57ème commémoration de la Naqbah : le monde continue à tourner le dos aux Palestiniens

Par

in The Palestine Times, juin 2005

Chaque année, avec le retour des ces souvenirs douloureux, notre peuple médite sur la mère de toutes les tragédies palestiniennes, la Naqbah – ce mot étant dérivé d’une racine arabe évoquant une catastrophe – en référence à l’expulsion massive des Palestiniens de leur patrie (85 % de Palestiniens expulsés, et 531 de leurs villages rasés) par les milices sionistes, expulsion qui aboutit à l’occupation de 78 % de la Palestine par la création de l’Etat d’Israël, le 15 mai 1948.

Mais cette année, il y a quelque chose de spécial. C’est sans doute le fait que, cette année, plus que jamais auparavant, les Palestiniens ressentent un sentiment d’abandon qui vient s’ajouter à leur douleur habituelle.

Avec le passage du temps, nos anciens, témoins du drame – plus âgés donc que l’"Etat d’Israël" – disparaissent ; la reconnaissance de la Naqbah s’estompe et notre lutte pour notre droit au retour est de plus en plus menacée.



Le 57ème anniversaire semble passer comme un fantôme évanescent.


Seuls, des Palestiniens, et de rares titres erratiques dans les médias arabes, le commémorent, bien que la Naqbah n’ait jamais été seulement un événement palestinien. Ceci n’a fait que renforcer ce sentiment des Palestiniens que le monde est en train de se détourner d’eux.

En Israël, en dépit du bla-bla-bla et des "espoirs de paix", il n’y a aucune indication minimale que cet Etat reconnaîtrait en quoi que ce soit sa responsabilité dans la situation faite aux Palestiniens.

Au contraire : lors de sa dernière visite à des organisations juives new-yorkaises, Sharon a juré que les réfugiés palestiniens ne rentreraient pas (en Palestine). Non seulement ça : les médias israéliens ont critiqué les Palestiniens, considérant anormal que nous commémorions la Naqbah juste le jour où, eux, ils célèbrent le(ur) jour de l’Indépendance !

Le vice-premier ministre Ehud Olmert a qualifié la célébration de la Naqbah par les Palestiniens de "décourageante", ajoutant : "cela démontre un état d’esprit toujours disposé à voir en l’Etat d’Israël un obstacle à éliminer, plutôt qu’une réalité avec laquelle (les Palestiniens) doivent se réconcilier."

Les Israéliens disent que nous avons reculé d’une génération. A leurs yeux, nous serions des gens qui, une fois de plus, demandent tout, tout de suite.



Dans le monde arabe – exceptée l’initiative du chargé de relations publiques du secrétaire général de la Ligue arabe, Amr Musa, qui a affirmé le soutien et la solidarité totale avec le peuple palestinien commémorant le 57ème anniversaire de la Naqbah – on assiste à un oubli total de l’événement.

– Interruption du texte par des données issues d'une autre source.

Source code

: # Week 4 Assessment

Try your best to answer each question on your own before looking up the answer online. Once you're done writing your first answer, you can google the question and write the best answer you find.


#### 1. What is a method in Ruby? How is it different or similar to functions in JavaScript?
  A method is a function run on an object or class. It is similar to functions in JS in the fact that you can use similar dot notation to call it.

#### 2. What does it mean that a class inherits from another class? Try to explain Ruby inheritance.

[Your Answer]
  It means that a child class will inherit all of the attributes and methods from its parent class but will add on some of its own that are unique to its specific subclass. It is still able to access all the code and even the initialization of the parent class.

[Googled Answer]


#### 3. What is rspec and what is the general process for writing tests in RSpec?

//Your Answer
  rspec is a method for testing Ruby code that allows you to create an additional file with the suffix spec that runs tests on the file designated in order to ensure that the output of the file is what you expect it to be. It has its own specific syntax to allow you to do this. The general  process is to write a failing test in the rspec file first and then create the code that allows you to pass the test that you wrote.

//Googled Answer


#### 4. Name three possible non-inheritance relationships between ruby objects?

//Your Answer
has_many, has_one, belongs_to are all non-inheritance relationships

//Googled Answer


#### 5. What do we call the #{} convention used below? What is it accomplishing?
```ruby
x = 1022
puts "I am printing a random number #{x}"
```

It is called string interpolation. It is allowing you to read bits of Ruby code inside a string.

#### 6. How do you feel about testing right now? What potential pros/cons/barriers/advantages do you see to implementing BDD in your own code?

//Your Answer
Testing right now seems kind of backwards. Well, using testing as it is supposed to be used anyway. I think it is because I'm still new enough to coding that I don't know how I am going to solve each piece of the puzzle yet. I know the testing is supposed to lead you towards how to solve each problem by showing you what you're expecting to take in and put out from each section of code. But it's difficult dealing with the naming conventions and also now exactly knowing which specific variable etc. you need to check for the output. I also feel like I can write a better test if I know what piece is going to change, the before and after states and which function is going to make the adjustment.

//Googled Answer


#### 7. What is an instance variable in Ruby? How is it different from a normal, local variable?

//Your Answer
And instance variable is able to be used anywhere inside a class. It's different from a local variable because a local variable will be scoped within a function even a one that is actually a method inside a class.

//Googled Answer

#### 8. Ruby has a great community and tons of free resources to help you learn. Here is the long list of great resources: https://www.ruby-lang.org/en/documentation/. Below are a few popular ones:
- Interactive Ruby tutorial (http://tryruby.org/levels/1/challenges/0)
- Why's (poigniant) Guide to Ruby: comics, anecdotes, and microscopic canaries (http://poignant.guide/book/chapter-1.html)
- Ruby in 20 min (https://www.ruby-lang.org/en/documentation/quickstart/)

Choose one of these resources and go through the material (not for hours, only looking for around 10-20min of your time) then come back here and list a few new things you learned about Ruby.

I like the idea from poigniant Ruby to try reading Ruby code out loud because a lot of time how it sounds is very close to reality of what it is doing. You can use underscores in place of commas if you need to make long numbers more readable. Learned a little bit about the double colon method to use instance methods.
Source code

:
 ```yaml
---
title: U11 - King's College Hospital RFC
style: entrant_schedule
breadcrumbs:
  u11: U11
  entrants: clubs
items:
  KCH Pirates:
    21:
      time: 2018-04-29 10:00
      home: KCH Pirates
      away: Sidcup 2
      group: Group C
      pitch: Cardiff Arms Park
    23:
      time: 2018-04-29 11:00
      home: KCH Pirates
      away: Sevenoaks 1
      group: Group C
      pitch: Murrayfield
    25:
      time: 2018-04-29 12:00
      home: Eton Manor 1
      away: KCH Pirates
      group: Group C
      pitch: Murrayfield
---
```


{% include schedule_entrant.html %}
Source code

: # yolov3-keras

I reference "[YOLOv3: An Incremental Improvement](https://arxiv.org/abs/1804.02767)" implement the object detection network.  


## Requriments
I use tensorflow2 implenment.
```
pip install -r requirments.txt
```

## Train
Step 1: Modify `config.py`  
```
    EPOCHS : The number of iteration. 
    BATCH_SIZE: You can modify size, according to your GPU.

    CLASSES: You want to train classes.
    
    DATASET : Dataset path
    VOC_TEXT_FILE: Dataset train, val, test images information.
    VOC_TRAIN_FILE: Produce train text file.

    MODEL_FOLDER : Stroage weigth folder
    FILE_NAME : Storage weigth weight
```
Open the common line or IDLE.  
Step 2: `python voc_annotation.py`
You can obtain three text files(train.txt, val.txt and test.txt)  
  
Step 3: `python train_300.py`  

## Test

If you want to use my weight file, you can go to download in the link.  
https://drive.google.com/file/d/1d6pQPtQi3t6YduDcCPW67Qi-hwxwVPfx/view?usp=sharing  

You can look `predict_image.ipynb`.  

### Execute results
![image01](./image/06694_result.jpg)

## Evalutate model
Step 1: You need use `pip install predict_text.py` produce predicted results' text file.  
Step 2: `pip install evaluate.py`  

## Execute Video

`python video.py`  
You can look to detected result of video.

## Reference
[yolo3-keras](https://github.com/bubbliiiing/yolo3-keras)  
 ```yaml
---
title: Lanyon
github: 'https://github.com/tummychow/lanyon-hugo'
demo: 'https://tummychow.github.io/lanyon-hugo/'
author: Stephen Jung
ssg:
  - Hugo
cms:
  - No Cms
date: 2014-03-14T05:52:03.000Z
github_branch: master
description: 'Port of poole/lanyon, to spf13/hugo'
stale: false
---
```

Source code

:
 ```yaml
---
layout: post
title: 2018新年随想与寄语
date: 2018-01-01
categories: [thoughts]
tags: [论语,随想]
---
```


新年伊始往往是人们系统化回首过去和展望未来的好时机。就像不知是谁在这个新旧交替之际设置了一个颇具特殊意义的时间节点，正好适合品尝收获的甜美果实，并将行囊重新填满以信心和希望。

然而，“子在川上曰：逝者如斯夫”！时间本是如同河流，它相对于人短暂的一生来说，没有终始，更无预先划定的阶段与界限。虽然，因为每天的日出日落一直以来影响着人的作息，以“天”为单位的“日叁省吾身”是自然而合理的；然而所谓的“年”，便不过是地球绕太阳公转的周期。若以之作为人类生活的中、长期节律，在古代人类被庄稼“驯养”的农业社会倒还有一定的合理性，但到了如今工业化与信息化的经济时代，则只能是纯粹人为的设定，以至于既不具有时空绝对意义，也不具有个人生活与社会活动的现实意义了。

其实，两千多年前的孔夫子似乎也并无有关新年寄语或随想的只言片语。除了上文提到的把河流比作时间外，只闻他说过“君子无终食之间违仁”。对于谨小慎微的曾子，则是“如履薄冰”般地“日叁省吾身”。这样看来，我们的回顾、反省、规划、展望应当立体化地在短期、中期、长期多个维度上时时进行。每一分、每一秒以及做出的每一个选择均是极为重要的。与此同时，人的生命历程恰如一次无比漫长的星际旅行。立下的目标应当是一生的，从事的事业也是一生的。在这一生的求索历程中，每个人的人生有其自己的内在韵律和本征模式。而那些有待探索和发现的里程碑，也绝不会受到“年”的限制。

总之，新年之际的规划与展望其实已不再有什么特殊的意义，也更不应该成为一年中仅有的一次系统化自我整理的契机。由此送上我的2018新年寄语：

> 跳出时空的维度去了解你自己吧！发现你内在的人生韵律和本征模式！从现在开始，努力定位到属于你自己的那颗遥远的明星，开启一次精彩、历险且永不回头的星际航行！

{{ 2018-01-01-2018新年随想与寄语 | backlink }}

J’ai demandé à un groupe de jeunes amis arabes de différentes nationalités vivant à Paris s’ils savaient ce qu’est la Naqbah ?
Quelques-uns le savaient, mais aucun n’a été capable de donner la date exacte où elle s’est produite.

Cet événement important et tragique de l’histoire arabe a été effacé de la conscience des jeunes générations, même si, mis à part les Palestiniens, des Jordaniens, des Syriens, des Egyptiens, des Libanais, des Irakiens et des Soudanais sont morts pour la Palestine.

La Naqbah est une tragédie tout aussi arabe que palestinienne et, néanmoins, nos réfugiés vivent toujours – même si souvent, hélas, ils ne vivent pas très bien – dans plusieurs pays arabes hôtes.

La raison de cette absence de conscience est peut-être attribuable à d’autres événements douloureux dans l’histoire récente des Arabes – ce qui s’est passé et continue à se passer au Liban, en Irak, au Soudan et en Palestine.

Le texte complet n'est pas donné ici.